» **Problem description**: In the records that follow, find each line containing "Anatomical" and copy it.

*** Opening of Material for this task ***

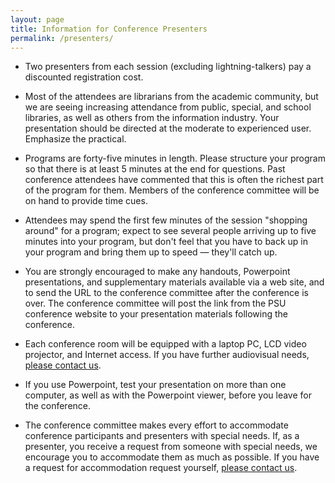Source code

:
 ```yaml
---
layout: page
title: Information for Conference Presenters
permalink: /presenters/
---
```


* Two presenters from each session (excluding lightning-talkers) pay a discounted registration cost. 

* Most of the attendees are librarians from the academic community, but we are seeing increasing attendance from public, special, and school libraries, as well as others from the information industry. Your presentation should be directed at the moderate to experienced user. Emphasize the practical.

* Programs are forty-five minutes in length. Please structure your program so that there is at least 5 minutes at the end for questions. Past conference attendees have commented that this is often the richest part of the program for them. Members of the conference committee will be on hand to provide time cues.

* Attendees may spend the first few minutes of the session "shopping around" for a program; expect to see several people arriving up to five minutes into your program, but don't feel that you have to back up in your program and bring them up to speed — they'll catch up.

* You are strongly encouraged to make any handouts, Powerpoint presentations, and supplementary materials available via a web site, and to send the URL to the conference committee after the conference is over. The conference committee will post the link from the PSU conference website to your presentation materials following the conference.

* Each conference room will be equipped with a laptop PC, LCD video projector, and Internet access. If you have further audiovisual needs, [please contact us](/about).

* If you use Powerpoint, test your presentation on more than one computer, as well as with the Powerpoint viewer, before you leave for the conference.

* The conference committee makes every effort to accommodate conference participants and presenters with special needs. If, as a presenter, you receive a request from someone with special needs, we encourage you to accommodate them as much as possible. If you have a request for accommodation request yourself, [please contact us](/about).
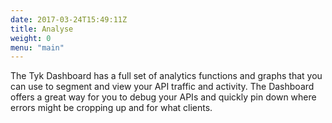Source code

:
 ```yaml
---
date: 2017-03-24T15:49:11Z
title: Analyse
weight: 0
menu: "main"
---
```


The Tyk Dashboard has a full set of analytics functions and graphs that you can use to segment and view your API traffic and activity. The Dashboard offers a great way for you to debug your APIs and quickly pin down where errors might be cropping up and for what clients.
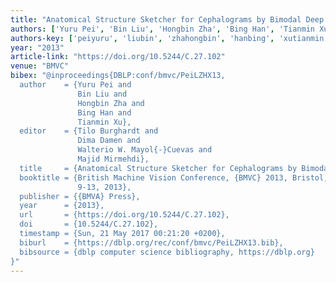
 ```yaml
---
title: "Anatomical Structure Sketcher for Cephalograms by Bimodal Deep Learning."
authors: ['Yuru Pei', 'Bin Liu', 'Hongbin Zha', 'Bing Han', 'Tianmin Xu']
authors-key: ['peiyuru', 'liubin', 'zhahongbin', 'hanbing', 'xutianmin']
year: "2013"
article-link: "https://doi.org/10.5244/C.27.102"
venue: "BMVC"
bibex: "@inproceedings{DBLP:conf/bmvc/PeiLZHX13,
  author    = {Yuru Pei and
               Bin Liu and
               Hongbin Zha and
               Bing Han and
               Tianmin Xu},
  editor    = {Tilo Burghardt and
               Dima Damen and
               Walterio W. Mayol{-}Cuevas and
               Majid Mirmehdi},
  title     = {Anatomical Structure Sketcher for Cephalograms by Bimodal Deep Learning},
  booktitle = {British Machine Vision Conference, {BMVC} 2013, Bristol, UK, September
               9-13, 2013},
  publisher = {{BMVA} Press},
  year      = {2013},
  url       = {https://doi.org/10.5244/C.27.102},
  doi       = {10.5244/C.27.102},
  timestamp = {Sun, 21 May 2017 00:21:20 +0200},
  biburl    = {https://dblp.org/rec/conf/bmvc/PeiLZHX13.bib},
  bibsource = {dblp computer science bibliography, https://dblp.org}
}"
---
```

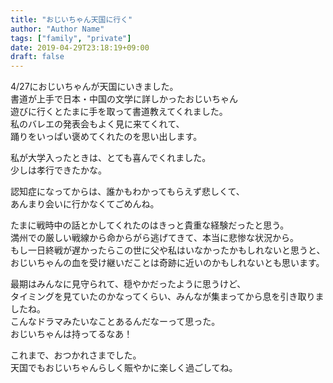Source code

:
 ```yaml
---
title: "おじいちゃん天国に行く"
author: "Author Name"
tags: ["family", "private"]
date: 2019-04-29T23:18:19+09:00
draft: false
---
```


4/27におじいちゃんが天国にいきました。  
書道が上手で日本・中国の文学に詳しかったおじいちゃん  
遊びに行くとたまに手を取って書道教えてくれました。  
私のバレエの発表会もよく見に来てくれて、  
踊りをいっぱい褒めてくれたのを思い出します。

私が大学入ったときは、とても喜んでくれました。  
少しは孝行できたかな。  

認知症になってからは、誰かもわかってもらえず悲しくて、  
あんまり会いに行かなくてごめんね。  

たまに戦時中の話とかしてくれたのはきっと貴重な経験だったと思う。  
満州での厳しい戦線から命からがら逃げてきて、本当に悲惨な状況から。  
もし一日終戦が遅かったらこの世に父や私はいなかったかもしれないと思うと、  
おじいちゃんの血を受け継いだことは奇跡に近いのかもしれないとも思います。  

最期はみんなに見守られて、穏やかだったように思うけど、  
タイミングを見ていたのかなってくらい、みんなが集まってから息を引き取りましたね。  
こんなドラマみたいなことあるんだなーって思った。  
おじいちゃんは持ってるなあ！

これまで、おつかれさまでした。  
天国でもおじいちゃんらしく賑やかに楽しく過ごしてね。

*** Close of Material for this task ***

» **Exercise answer**:
title: "Anatomical Structure Sketcher for Cephalograms by Bimodal Deep Learning."
  title     = {Anatomical Structure Sketcher for Cephalograms by Bimodal Deep Learning},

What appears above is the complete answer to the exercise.